09/06/2008

PRECISO TANTO DE FALAR CONTIGO MAS HOJE JÁ NÃO

Viseu, tarde de 8 e manhã de 9 de Junho de 2008



Tenho já em vida pena de morrer um dia por estas árvores.
Seda vem delas em fresco ar ao pano da pele.
Tenho já ouvido o piano terminal no silêncio comum.
Uma mulher parada num quarto esperando comboios para o norte.
As coisas existem fortemente. O corpo tem delíquios.

Levo-me num dedo à névoa que envolve a garrafa:
o frio embacia a cerveja como o vapor do banho o espelho.
Somos todos no café peões de tabuleiro que ninguém joga.
Tenho muita pena das pessoas hirtas ao sol,
muita pena da sombra das árvores atirada ao chão.

Sou o que veio para te não perdoar tanto amor.
No ventre da mulher dele construiu meu Pai isto:
esta vida, esta vinda, esta vianda.
As sinapses todas luzindo como gambiarras de natal.
E a infância lá em baixo deitada no escuro como um cão.

Preciso tanto de falar contigo mas hoje já não.
Quem me dera ser capaz de levantar do chão os rios.
Os rios?

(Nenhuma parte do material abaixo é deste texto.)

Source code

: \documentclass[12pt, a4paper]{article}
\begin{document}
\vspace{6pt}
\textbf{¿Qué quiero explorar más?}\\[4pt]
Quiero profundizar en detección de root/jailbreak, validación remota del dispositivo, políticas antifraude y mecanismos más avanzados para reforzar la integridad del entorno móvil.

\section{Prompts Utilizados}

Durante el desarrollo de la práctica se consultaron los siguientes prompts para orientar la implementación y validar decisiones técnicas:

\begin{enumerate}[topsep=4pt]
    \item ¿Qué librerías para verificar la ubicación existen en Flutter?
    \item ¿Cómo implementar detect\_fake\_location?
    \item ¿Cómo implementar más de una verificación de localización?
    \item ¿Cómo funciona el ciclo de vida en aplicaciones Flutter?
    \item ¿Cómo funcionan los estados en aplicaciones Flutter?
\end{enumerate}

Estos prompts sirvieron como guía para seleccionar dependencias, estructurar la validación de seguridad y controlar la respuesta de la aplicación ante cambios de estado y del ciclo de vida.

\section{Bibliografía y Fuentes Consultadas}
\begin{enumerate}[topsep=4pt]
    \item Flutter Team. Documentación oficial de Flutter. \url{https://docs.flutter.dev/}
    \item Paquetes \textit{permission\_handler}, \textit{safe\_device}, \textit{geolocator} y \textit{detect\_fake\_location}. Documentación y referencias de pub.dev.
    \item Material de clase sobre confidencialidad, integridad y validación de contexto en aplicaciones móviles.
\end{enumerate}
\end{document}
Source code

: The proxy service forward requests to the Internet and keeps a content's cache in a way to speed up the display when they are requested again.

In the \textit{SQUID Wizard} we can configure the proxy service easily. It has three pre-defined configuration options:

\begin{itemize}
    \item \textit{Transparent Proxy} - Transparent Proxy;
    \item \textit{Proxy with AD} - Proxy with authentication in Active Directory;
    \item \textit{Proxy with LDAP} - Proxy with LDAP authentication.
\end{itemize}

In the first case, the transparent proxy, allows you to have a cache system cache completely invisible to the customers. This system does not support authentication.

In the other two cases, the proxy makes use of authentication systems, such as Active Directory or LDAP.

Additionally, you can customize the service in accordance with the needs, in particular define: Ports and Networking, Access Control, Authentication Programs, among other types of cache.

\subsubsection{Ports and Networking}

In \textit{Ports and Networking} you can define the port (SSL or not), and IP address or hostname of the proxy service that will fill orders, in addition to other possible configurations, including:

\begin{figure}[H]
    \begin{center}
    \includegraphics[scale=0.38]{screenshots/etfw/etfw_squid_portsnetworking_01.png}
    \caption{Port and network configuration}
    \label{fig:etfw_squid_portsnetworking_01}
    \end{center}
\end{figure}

Isso que anda deitado como os mortos.
Toda a existência mínima é uma grande guerra.
E no café usamos ideias como capacetes.

Fechados na manhã como caixas de bacalhau,
urdimos a vilegiatura de apodrecidas romãs.
O monossilábico sapo coaxa sua nota triste,
as mães predominam pela calada da manhã,
os homens envergam o jornal desportivo como outrora lanças.

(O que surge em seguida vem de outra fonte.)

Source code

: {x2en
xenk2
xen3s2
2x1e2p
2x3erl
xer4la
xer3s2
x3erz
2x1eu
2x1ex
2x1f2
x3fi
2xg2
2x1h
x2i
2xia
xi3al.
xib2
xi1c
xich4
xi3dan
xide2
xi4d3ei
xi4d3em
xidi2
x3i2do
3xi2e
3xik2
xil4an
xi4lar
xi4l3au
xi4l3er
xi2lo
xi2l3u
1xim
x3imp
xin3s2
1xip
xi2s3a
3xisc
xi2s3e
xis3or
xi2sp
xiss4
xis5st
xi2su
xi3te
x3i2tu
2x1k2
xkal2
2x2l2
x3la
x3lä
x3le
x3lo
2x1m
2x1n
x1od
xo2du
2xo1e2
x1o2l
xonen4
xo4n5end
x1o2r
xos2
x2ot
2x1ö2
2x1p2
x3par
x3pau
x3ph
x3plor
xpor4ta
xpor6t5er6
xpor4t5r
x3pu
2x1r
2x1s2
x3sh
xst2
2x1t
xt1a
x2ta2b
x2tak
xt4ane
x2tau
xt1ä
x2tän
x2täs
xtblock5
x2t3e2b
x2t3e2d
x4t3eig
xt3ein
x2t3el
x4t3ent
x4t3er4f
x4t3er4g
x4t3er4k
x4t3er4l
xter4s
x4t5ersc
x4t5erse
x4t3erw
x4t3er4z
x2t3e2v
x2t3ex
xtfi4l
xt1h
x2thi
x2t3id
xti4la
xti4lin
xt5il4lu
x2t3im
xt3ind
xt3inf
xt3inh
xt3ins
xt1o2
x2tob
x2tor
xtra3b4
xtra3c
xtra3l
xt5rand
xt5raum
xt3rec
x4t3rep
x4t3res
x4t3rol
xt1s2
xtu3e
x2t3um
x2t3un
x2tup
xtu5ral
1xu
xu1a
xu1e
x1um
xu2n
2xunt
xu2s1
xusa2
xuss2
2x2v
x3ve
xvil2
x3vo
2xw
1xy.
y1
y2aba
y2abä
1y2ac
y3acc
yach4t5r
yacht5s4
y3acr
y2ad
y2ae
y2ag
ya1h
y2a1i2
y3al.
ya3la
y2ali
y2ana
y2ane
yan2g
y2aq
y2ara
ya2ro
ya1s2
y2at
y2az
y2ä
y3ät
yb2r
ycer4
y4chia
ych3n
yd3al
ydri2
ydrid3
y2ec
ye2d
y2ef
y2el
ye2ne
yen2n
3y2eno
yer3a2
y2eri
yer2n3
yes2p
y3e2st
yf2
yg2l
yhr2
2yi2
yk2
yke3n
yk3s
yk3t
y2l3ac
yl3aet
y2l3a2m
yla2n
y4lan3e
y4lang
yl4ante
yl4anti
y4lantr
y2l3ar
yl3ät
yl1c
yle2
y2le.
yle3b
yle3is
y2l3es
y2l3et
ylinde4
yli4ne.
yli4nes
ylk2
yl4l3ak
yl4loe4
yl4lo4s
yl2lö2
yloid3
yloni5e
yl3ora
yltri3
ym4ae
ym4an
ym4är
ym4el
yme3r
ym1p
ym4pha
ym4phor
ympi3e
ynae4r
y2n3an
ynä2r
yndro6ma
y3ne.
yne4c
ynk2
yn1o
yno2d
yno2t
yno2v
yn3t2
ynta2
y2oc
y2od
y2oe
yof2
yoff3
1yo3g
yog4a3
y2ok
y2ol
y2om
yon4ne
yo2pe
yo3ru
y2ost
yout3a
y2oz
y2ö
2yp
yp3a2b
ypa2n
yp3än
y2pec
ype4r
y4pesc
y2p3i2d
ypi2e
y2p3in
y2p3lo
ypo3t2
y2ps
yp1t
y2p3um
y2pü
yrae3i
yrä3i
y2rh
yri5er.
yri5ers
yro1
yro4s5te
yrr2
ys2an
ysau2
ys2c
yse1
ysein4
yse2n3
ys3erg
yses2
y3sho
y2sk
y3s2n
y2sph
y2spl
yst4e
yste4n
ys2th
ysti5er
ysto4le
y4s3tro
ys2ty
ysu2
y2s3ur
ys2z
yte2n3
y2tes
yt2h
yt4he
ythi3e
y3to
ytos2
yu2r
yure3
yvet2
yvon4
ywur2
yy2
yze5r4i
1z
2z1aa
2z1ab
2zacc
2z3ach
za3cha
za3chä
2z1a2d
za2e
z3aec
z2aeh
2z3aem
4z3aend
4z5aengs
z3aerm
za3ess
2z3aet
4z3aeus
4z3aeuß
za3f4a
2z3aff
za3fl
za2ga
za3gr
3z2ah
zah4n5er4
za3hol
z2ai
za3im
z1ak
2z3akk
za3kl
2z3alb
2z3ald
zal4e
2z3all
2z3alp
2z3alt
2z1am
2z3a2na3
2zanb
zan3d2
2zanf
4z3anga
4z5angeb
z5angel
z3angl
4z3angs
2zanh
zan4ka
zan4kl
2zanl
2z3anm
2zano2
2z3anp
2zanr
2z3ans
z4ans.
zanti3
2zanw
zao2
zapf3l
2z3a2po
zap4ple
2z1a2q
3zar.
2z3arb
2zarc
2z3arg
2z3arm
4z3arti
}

Espera-me tu ainda um pouco, eu só tenho este poema
para acabar-me. Sou o que veio para te nascer –
e não penso concluir esta casa, esta refeição
de migalhas.
Sei o horário dos comboios para o norte,

nenhum chegará à certa hora de por estas árvores
me morrer. Somos os cordeiros de Deus-Lobo.
Valer não é balir: nem eu poderia ir
fazer filhos a mulheres que escarlatam de sangue
as unhas de verniz, também te lo digo.

Letra a letra persigo a luz, esse óculo de som
vidrando de miríades o estilhaçado pranto.
Fecha-me num quarto, deixa-me uma posta de bacalhau,
um vaso de água, uma carta por abrir,
uma fotografia da minha Irmã perto do nascimento.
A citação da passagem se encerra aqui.